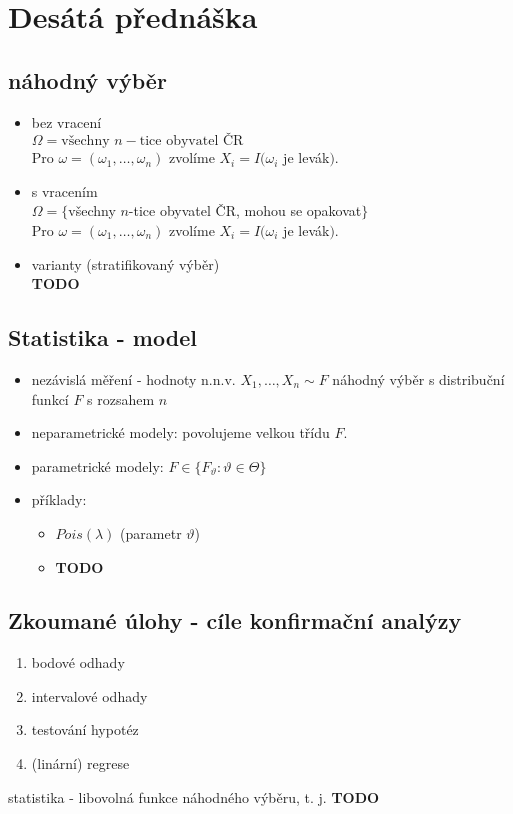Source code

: \documentclass[../main.tex]{subfiles}
\begin{document}
\section{Desátá přednáška}

\subsection{náhodný výběr}
\begin{itemize}
    \item bez vracení \\
    $\Omega = {\text{všechny }n-\text{tice obyvatel ČR}}$\\
    Pro $\omega = (\omega_1,\dots, \omega_n)$ zvolíme $X_i = I(\omega_i$ je levák$)$.
    \item s vracením \\
    $\Omega = \{$všechny $n$-tice obyvatel ČR, mohou se opakovat$\}$\\
    Pro $\omega = (\omega_1,\dots,\omega_n)$ zvolíme $X_i = I(\omega_i$ je levák$)$.
    \item varianty (stratifikovaný výběr)\\
    \textbf{TODO}
\end{itemize}

\subsection{Statistika - model}
\begin{itemize}
    \item nezávislá měření - hodnoty n.n.v. $X_1,\dots,X_n \sim F$ náhodný výběr s distribuční funkcí $F$ s rozsahem $n$
    \item neparametrické modely: povolujeme velkou třídu $F$.
    \item parametrické modely: $F \in \{F_\vartheta: \vartheta \in \Theta\}$
    \item příklady:
    \begin{itemize}
        \item $Pois(\lambda)$ (parametr $\vartheta$)
        \item \textbf{TODO}
    \end{itemize}
\end{itemize}
\subsection{Zkoumané úlohy - cíle konfirmační analýzy}
\begin{enumerate}
    \item bodové odhady
    \item intervalové odhady
    \item testování hypotéz
    \item (linární) regrese
\end{enumerate}
\begin{definition}
    statistika - libovolná funkce náhodného výběru, t. j. \textbf{TODO}
\end{definition}
\end{document}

----

**Task item:**
The records are to be duplicated in full and exactly, with images left out.

**Written response:**
Source code

: \documentclass[../main.tex]{subfiles}
\begin{document}
\section{Desátá přednáška}

\subsection{náhodný výběr}
\begin{itemize}
    \item bez vracení \\
    $\Omega = {\text{všechny }n-\text{tice obyvatel ČR}}$\\
    Pro $\omega = (\omega_1,\dots, \omega_n)$ zvolíme $X_i = I(\omega_i$ je levák$)$.
    \item s vracením \\
    $\Omega = \{$všechny $n$-tice obyvatel ČR, mohou se opakovat$\}$\\
    Pro $\omega = (\omega_1,\dots,\omega_n)$ zvolíme $X_i = I(\omega_i$ je levák$)$.
    \item varianty (stratifikovaný výběr)\\
    \textbf{TODO}
\end{itemize}

\subsection{Statistika - model}
\begin{itemize}
    \item nezávislá měření - hodnoty n.n.v. $X_1,\dots,X_n \sim F$ náhodný výběr s distribuční funkcí $F$ s rozsahem $n$
    \item neparametrické modely: povolujeme velkou třídu $F$.
    \item parametrické modely: $F \in \{F_\vartheta: \vartheta \in \Theta\}$
    \item příklady:
    \begin{itemize}
        \item $Pois(\lambda)$ (parametr $\vartheta$)
        \item \textbf{TODO}
    \end{itemize}
\end{itemize}
\subsection{Zkoumané úlohy - cíle konfirmační analýzy}
\begin{enumerate}
    \item bodové odhady
    \item intervalové odhady
    \item testování hypotéz
    \item (linární) regrese
\end{enumerate}
\begin{definition}
    statistika - libovolná funkce náhodného výběru, t. j. \textbf{TODO}
\end{definition}
\end{document}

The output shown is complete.